La BPCO, broncopneumopatia cronica ostruttiva, è una malattia polmonare non completamente reversibile, dal decorso lento e progressivo che quindi, in mancanza di una terapia adeguata, tende a peggiorare nel corso del tempo. La BPCO è al sesto posto fra le malattie croniche in Italia ed è responsabile di circa il 50% dei casi di morte per patologie respiratorie.

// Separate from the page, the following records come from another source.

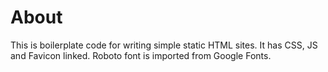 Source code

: # About
This is boilerplate code for writing simple static HTML sites. It has CSS, JS and Favicon linked. Roboto font is imported from Google Fonts. 
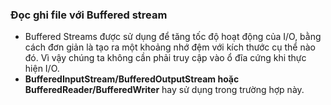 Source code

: ### Đọc ghi file với Buffered stream
- Buffered Streams được sử dụng để tăng tốc độ hoạt động của I/O, bằng cách đơn giản là tạo ra một khoảng nhớ đệm với kích thước cụ thể nào đó. Vì vậy chúng ta không cần phải truy cập vào ổ đĩa cứng khi thực hiện I/O.
- **BufferedInputStream/BufferedOutputStream hoặc BufferedReader/BufferedWriter** hay sử dụng trong trường hợp này. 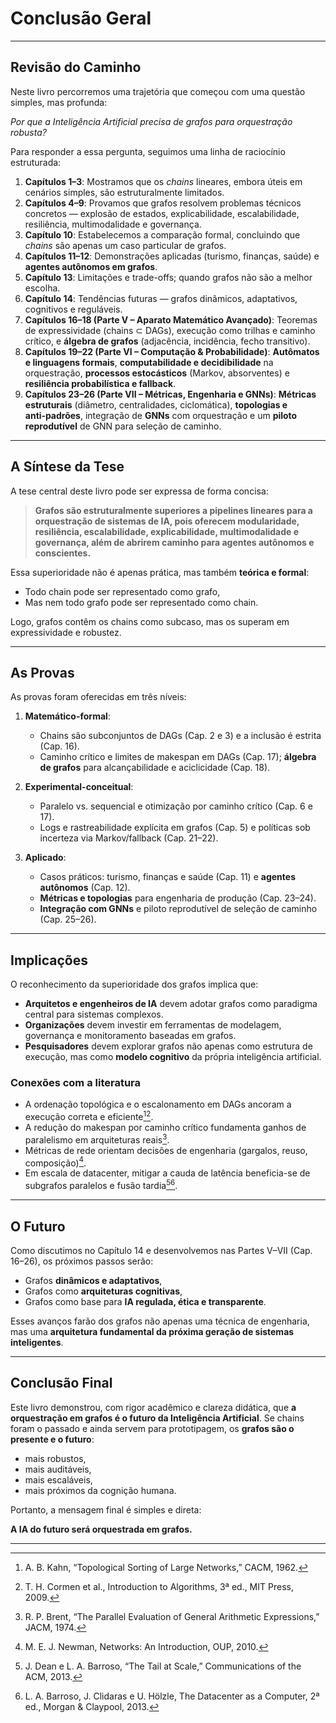 # Conclusão Geral

---

## Revisão do Caminho

Neste livro percorremos uma trajetória que começou com uma questão simples, mas profunda:

*Por que a Inteligência Artificial precisa de grafos para orquestração robusta?*

Para responder a essa pergunta, seguimos uma linha de raciocínio estruturada:

1. **Capítulos 1–3**: Mostramos que os *chains* lineares, embora úteis em cenários simples, são estruturalmente limitados.
2. **Capítulos 4–9**: Provamos que grafos resolvem problemas técnicos concretos — explosão de estados, explicabilidade, escalabilidade, resiliência, multimodalidade e governança.
3. **Capítulo 10**: Estabelecemos a comparação formal, concluindo que *chains* são apenas um caso particular de grafos.
4. **Capítulos 11–12**: Demonstrações aplicadas (turismo, finanças, saúde) e **agentes autônomos em grafos**.
5. **Capítulo 13**: Limitações e trade-offs; quando grafos não são a melhor escolha.
6. **Capítulo 14**: Tendências futuras — grafos dinâmicos, adaptativos, cognitivos e reguláveis.
7. **Capítulos 16–18 (Parte V – Aparato Matemático Avançado)**: Teoremas de expressividade (chains ⊂ DAGs), execução como trilhas e caminho crítico, e **álgebra de grafos** (adjacência, incidência, fecho transitivo).
8. **Capítulos 19–22 (Parte VI – Computação & Probabilidade)**: **Autômatos e linguagens formais**, **computabilidade e decidibilidade** na orquestração, **processos estocásticos** (Markov, absorventes) e **resiliência probabilística e fallback**.
9. **Capítulos 23–26 (Parte VII – Métricas, Engenharia e GNNs)**: **Métricas estruturais** (diâmetro, centralidades, ciclomática), **topologias e anti‑padrões**, integração de **GNNs** com orquestração e um **piloto reprodutível** de GNN para seleção de caminho.

---

## A Síntese da Tese

A tese central deste livro pode ser expressa de forma concisa:

> **Grafos são estruturalmente superiores a pipelines lineares para a orquestração de sistemas de IA, pois oferecem modularidade, resiliência, escalabilidade, explicabilidade, multimodalidade e governança, além de abrirem caminho para agentes autônomos e conscientes.**

Essa superioridade não é apenas prática, mas também **teórica e formal**:

* Todo chain pode ser representado como grafo,
* Mas nem todo grafo pode ser representado como chain.

Logo, grafos contêm os chains como subcaso, mas os superam em expressividade e robustez.

---

## As Provas

As provas foram oferecidas em três níveis:

1. **Matemático-formal**:

   * Chains são subconjuntos de DAGs (Cap. 2 e 3) e a inclusão é estrita (Cap. 16).
   * Caminho crítico e limites de makespan em DAGs (Cap. 17); **álgebra de grafos** para alcançabilidade e aciclicidade (Cap. 18).

2. **Experimental-conceitual**:

   * Paralelo vs. sequencial e otimização por caminho crítico (Cap. 6 e 17).
   * Logs e rastreabilidade explícita em grafos (Cap. 5) e políticas sob incerteza via Markov/fallback (Cap. 21–22).

3. **Aplicado**:

   * Casos práticos: turismo, finanças e saúde (Cap. 11) e **agentes autônomos** (Cap. 12).
   * **Métricas e topologias** para engenharia de produção (Cap. 23–24).
   * **Integração com GNNs** e piloto reprodutível de seleção de caminho (Cap. 25–26).

---

## Implicações

O reconhecimento da superioridade dos grafos implica que:

* **Arquitetos e engenheiros de IA** devem adotar grafos como paradigma central para sistemas complexos.
* **Organizações** devem investir em ferramentas de modelagem, governança e monitoramento baseadas em grafos.
* **Pesquisadores** devem explorar grafos não apenas como estrutura de execução, mas como **modelo cognitivo** da própria inteligência artificial.

### Conexões com a literatura

- A ordenação topológica e o escalonamento em DAGs ancoram a execução correta e eficiente[^1][^2].
- A redução do makespan por caminho crítico fundamenta ganhos de paralelismo em arquiteturas reais[^3].
- Métricas de rede orientam decisões de engenharia (gargalos, reuso, composição)[^4].
- Em escala de datacenter, mitigar a cauda de latência beneficia-se de subgrafos paralelos e fusão tardia[^5][^6].

---

## O Futuro

Como discutimos no Capítulo 14 e desenvolvemos nas Partes V–VII (Cap. 16–26), os próximos passos serão:

* Grafos **dinâmicos e adaptativos**,
* Grafos como **arquiteturas cognitivas**,
* Grafos como base para **IA regulada, ética e transparente**.

Esses avanços farão dos grafos não apenas uma técnica de engenharia, mas uma **arquitetura fundamental da próxima geração de sistemas inteligentes**.

---

## Conclusão Final

Este livro demonstrou, com rigor acadêmico e clareza didática, que **a orquestração em grafos é o futuro da Inteligência Artificial**.
Se chains foram o passado e ainda servem para prototipagem,
os **grafos são o presente e o futuro**:

* mais robustos,
* mais auditáveis,
* mais escaláveis,
* mais próximos da cognição humana.

Portanto, a mensagem final é simples e direta:

**A IA do futuro será orquestrada em grafos.**

---

[^1]: A. B. Kahn, “Topological Sorting of Large Networks,” CACM, 1962.
[^2]: T. H. Cormen et al., Introduction to Algorithms, 3ª ed., MIT Press, 2009.
[^3]: R. P. Brent, “The Parallel Evaluation of General Arithmetic Expressions,” JACM, 1974.
[^4]: M. E. J. Newman, Networks: An Introduction, OUP, 2010.
[^5]: J. Dean e L. A. Barroso, “The Tail at Scale,” Communications of the ACM, 2013.
[^6]: L. A. Barroso, J. Clidaras e U. Hölzle, The Datacenter as a Computer, 2ª ed., Morgan & Claypool, 2013. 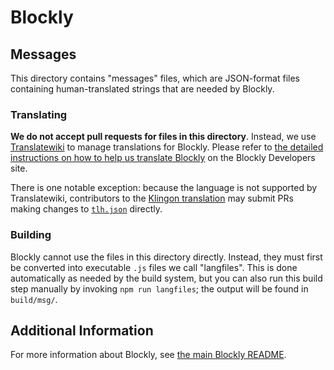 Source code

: # Blockly

## Messages

This directory contains "messages" files, which are JSON-format files
containing human-translated strings that are needed by Blockly.

### Translating

**We do not accept pull requests for files in this directory**.
Instead, we use [Translatewiki](https://translatewiki.net/) to manage
translations for Blockly.  Please refer to [the detailed instructions
on how to help us translate Blockly](
https://developers.google.com/blockly/guides/contribute/core/translating)
on the Blockly Developers site.

There is one notable exception: because the language is not supported
by Translatewiki, contributors to the [Klingon translation](
https://developers.google.com/blockly/guides/contribute/core/klingon)
may submit PRs making changes to [`tlh.json`](tlh.json) directly.

### Building

Blockly cannot use the files in this directory directly.  Instead,
they must first be converted into executable `.js` files we call
"langfiles".  This is done automatically as needed by the build
system, but you can also run this build step manually by invoking `npm
run langfiles`; the output will be found in `build/msg/`.

## Additional Information

For more information about Blockly, see [the main Blockly README](
../../README.md).
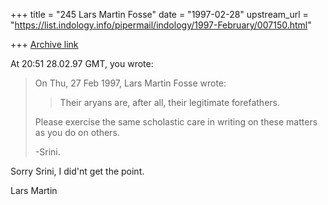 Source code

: +++
title = "245 Lars Martin Fosse"
date = "1997-02-28"
upstream_url = "https://list.indology.info/pipermail/indology/1997-February/007150.html"

+++
[Archive link](https://list.indology.info/pipermail/indology/1997-February/007150.html)

At 20:51 28.02.97 GMT, you wrote:
>	On Thu, 27 Feb 1997, Lars Martin Fosse wrote:
>	 
>	> Their aryans are, after all, their legitimate 
>	> forefathers. 
>
>Please exercise the same scholastic care in writing on
>these matters as you do on others.
>
>-Srini.

Sorry Srini, I did'nt get the point.

Lars Martin





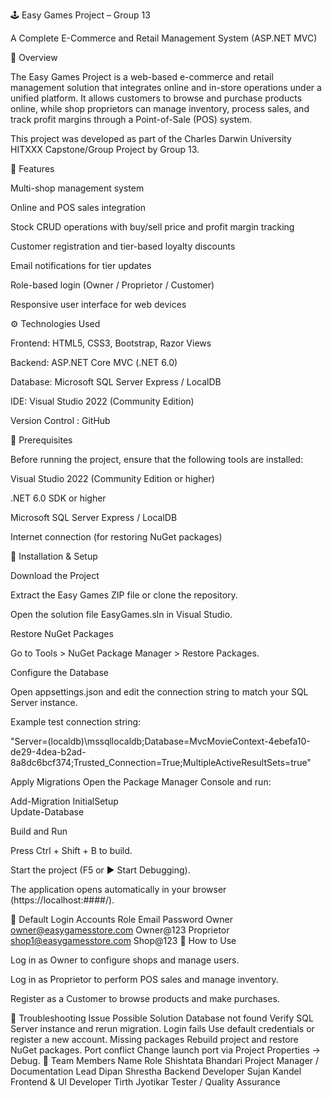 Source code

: 🕹️ Easy Games Project – Group 13

A Complete E-Commerce and Retail Management System (ASP.NET MVC)

📘 Overview

The Easy Games Project is a web-based e-commerce and retail management solution that integrates online and in-store operations under a unified platform.
It allows customers to browse and purchase products online, while shop proprietors can manage inventory, process sales, and track profit margins through a Point-of-Sale (POS) system.

This project was developed as part of the Charles Darwin University HITXXX Capstone/Group Project by Group 13.

🎯 Features

Multi-shop management system

Online and POS sales integration

Stock CRUD operations with buy/sell price and profit margin tracking

Customer registration and tier-based loyalty discounts

Email notifications for tier updates

Role-based login (Owner / Proprietor / Customer)

Responsive user interface for web devices

⚙️ Technologies Used

Frontend: HTML5, CSS3, Bootstrap, Razor Views

Backend: ASP.NET Core MVC (.NET 6.0)

Database: Microsoft SQL Server Express / LocalDB

IDE: Visual Studio 2022 (Community Edition)

Version Control : GitHub

🧩 Prerequisites

Before running the project, ensure that the following tools are installed:

Visual Studio 2022 (Community Edition or higher)

.NET 6.0 SDK or higher

Microsoft SQL Server Express / LocalDB

Internet connection (for restoring NuGet packages)

🚀 Installation & Setup

Download the Project

Extract the Easy Games ZIP file or clone the repository.

Open the solution file EasyGames.sln in Visual Studio.

Restore NuGet Packages

Go to Tools > NuGet Package Manager > Restore Packages.

Configure the Database

Open appsettings.json and edit the connection string to match your SQL Server instance.

Example test connection string:

"Server=(localdb)\\mssqllocaldb;Database=MvcMovieContext-4ebefa10-de29-4dea-b2ad-8a8dc6bcf374;Trusted_Connection=True;MultipleActiveResultSets=true"


Apply Migrations
Open the Package Manager Console and run:

Add-Migration InitialSetup  
Update-Database  


Build and Run

Press Ctrl + Shift + B to build.

Start the project (F5 or ▶ Start Debugging).

The application opens automatically in your browser (https://localhost:####/).

🔑 Default Login Accounts
Role	Email	Password
Owner	owner@easygamesstore.com
	Owner@123
Proprietor	shop1@easygamesstore.com
	Shop@123
🧠 How to Use

Log in as Owner to configure shops and manage users.

Log in as Proprietor to perform POS sales and manage inventory.

Register as a Customer to browse products and make purchases.

🧰 Troubleshooting
Issue	Possible Solution
Database not found	Verify SQL Server instance and rerun migration.
Login fails	Use default credentials or register a new account.
Missing packages	Rebuild project and restore NuGet packages.
Port conflict	Change launch port via Project Properties → Debug.
👥 Team Members
Name	Role
Shishtata Bhandari	Project Manager / Documentation Lead
Dipan Shrestha	Backend Developer
Sujan Kandel	Frontend & UI Developer
Tirth Jyotikar	Tester / Quality Assurance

I sintomi: come riconoscere la malattia

La BPCO ostruisce le vie respiratorie, rendendo difficoltosa la respirazione: i flusso d’aria è ridotto, causando una serie di sintomi, che tendono a peggiorare lentamente. Fra questi:

  • tosse cronica ed espettorato con grande quantità di catarro
  • dispnea e mancanza di fiato mentre si compiono sforzi fisici anche modesti come ad esempio camminare
  • senso di costrizione al torace.

Cause della malattia

Le cause della malattia sono da rintracciare nella lunga esposizione a sostanze irritanti che danneggiano i bronchi: tra queste, il fattore di rischio più importante è costituito da fumo di tabacco. A scatenare i sintomi contribuiscono però anche fumo passivo, polveri ambientali, agenti chimici (vapori, irritanti e fumi), e inquinamento domestico causato da combustibile utilizzato ad esempio per cucinare o riscaldare in ambienti mal ventilati.

 

La diagnosi della BPCO

Al presentarsi dei sintomi, la spirometria è il metodo migliore per effettuare una diagnosi. Viene eseguita presso strutture sanitarie specializzate e permette di misurare la Capacità Vitale Forzata (FVC) e il Volume Espiratorio Forzato nel primo secondo (VEMS). Nel programmare la terapia, è fondamentale definire il livello della gravità (a rischio, lieve, moderata o grave), determinato in base all’anomalia della spirometria, e verificare la presenza o meno di altre malattie polmonari, come asma e tubercolosi.

La cura

Non esiste una vera e propria cura per la BPCO, ma esistono comunque dei trattamenti terapeutici che aiutano a migliorare sensibilmente i sintomi della malattia e rendere più lento il suo progredire. E’ essenziale, in ogni caso, cambiare stile di vita, smettendo ad esempio di fumare. I farmaci più utilizzati sono i broncodilatatori, che rilassano i muscoli intorno ai bronchi, rendendo più facile la respirazione. Il medico può prescrivere anche degli steroidi inalatori, che in genere vengono impiegati per un periodo che va da 6 settimane a 3 mesi. Esistono anche dei trattamenti non farmacologici di riabilitazione respiratoria, che prevedono un programma di esercizi, un training che aiuta a gestire meglio il disturbo e una consulenza psicologica. A volte, quando i livelli di ossigeno nel sangue sono molto bassi, si rende necessaria l’ossigenoterapia. E’ importante inoltre sottoporsi annualmente al vaccino antinfluenzale, dal momento che proprio l’influenza può causare delle gravi complicazioni alla malattia.